Segment Open
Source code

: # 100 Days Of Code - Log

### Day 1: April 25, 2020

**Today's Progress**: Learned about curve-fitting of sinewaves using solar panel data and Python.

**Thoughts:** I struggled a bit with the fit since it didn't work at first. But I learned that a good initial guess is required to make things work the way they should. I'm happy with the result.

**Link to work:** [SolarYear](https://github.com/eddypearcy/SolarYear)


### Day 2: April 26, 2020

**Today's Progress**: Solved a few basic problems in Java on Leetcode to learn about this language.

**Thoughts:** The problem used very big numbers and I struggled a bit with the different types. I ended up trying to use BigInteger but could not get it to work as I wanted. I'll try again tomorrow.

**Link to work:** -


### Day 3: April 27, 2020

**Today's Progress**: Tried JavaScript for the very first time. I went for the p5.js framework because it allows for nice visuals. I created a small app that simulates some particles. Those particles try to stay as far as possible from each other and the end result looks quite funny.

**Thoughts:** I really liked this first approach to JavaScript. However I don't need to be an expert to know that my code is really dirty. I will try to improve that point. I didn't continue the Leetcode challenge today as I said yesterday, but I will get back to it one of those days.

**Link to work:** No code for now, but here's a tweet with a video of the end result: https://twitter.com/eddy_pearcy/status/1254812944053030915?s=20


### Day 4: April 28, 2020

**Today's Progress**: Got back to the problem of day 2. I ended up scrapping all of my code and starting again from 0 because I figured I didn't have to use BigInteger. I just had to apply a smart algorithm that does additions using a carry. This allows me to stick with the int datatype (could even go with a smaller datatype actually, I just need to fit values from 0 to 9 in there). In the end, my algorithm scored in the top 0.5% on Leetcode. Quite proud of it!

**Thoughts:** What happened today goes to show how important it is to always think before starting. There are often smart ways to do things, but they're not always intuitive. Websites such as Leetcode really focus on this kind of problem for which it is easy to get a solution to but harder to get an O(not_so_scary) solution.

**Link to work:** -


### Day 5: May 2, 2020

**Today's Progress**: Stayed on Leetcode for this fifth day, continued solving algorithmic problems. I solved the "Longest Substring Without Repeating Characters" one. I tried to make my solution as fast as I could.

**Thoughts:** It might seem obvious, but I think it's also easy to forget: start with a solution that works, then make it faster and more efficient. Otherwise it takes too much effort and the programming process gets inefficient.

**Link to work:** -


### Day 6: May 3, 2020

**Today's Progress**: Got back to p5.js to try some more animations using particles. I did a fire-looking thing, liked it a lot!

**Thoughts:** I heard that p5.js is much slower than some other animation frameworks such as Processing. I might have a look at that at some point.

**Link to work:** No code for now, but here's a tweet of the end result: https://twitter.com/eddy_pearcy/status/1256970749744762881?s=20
Segment Closed
PROMPT:
Output every record above a second time, exactly.

RESULT BELOW:
Source code

: # 100 Days Of Code - Log

### Day 1: April 25, 2020

**Today's Progress**: Learned about curve-fitting of sinewaves using solar panel data and Python.

**Thoughts:** I struggled a bit with the fit since it didn't work at first. But I learned that a good initial guess is required to make things work the way they should. I'm happy with the result.

**Link to work:** [SolarYear](https://github.com/eddypearcy/SolarYear)


### Day 2: April 26, 2020

**Today's Progress**: Solved a few basic problems in Java on Leetcode to learn about this language.

**Thoughts:** The problem used very big numbers and I struggled a bit with the different types. I ended up trying to use BigInteger but could not get it to work as I wanted. I'll try again tomorrow.

**Link to work:** -


### Day 3: April 27, 2020

**Today's Progress**: Tried JavaScript for the very first time. I went for the p5.js framework because it allows for nice visuals. I created a small app that simulates some particles. Those particles try to stay as far as possible from each other and the end result looks quite funny.

**Thoughts:** I really liked this first approach to JavaScript. However I don't need to be an expert to know that my code is really dirty. I will try to improve that point. I didn't continue the Leetcode challenge today as I said yesterday, but I will get back to it one of those days.

**Link to work:** No code for now, but here's a tweet with a video of the end result: https://twitter.com/eddy_pearcy/status/1254812944053030915?s=20


### Day 4: April 28, 2020

**Today's Progress**: Got back to the problem of day 2. I ended up scrapping all of my code and starting again from 0 because I figured I didn't have to use BigInteger. I just had to apply a smart algorithm that does additions using a carry. This allows me to stick with the int datatype (could even go with a smaller datatype actually, I just need to fit values from 0 to 9 in there). In the end, my algorithm scored in the top 0.5% on Leetcode. Quite proud of it!

**Thoughts:** What happened today goes to show how important it is to always think before starting. There are often smart ways to do things, but they're not always intuitive. Websites such as Leetcode really focus on this kind of problem for which it is easy to get a solution to but harder to get an O(not_so_scary) solution.

**Link to work:** -


### Day 5: May 2, 2020

**Today's Progress**: Stayed on Leetcode for this fifth day, continued solving algorithmic problems. I solved the "Longest Substring Without Repeating Characters" one. I tried to make my solution as fast as I could.

**Thoughts:** It might seem obvious, but I think it's also easy to forget: start with a solution that works, then make it faster and more efficient. Otherwise it takes too much effort and the programming process gets inefficient.

**Link to work:** -


### Day 6: May 3, 2020

**Today's Progress**: Got back to p5.js to try some more animations using particles. I did a fire-looking thing, liked it a lot!

**Thoughts:** I heard that p5.js is much slower than some other animation frameworks such as Processing. I might have a look at that at some point.

**Link to work:** No code for now, but here's a tweet of the end result: https://twitter.com/eddy_pearcy/status/1256970749744762881?s=20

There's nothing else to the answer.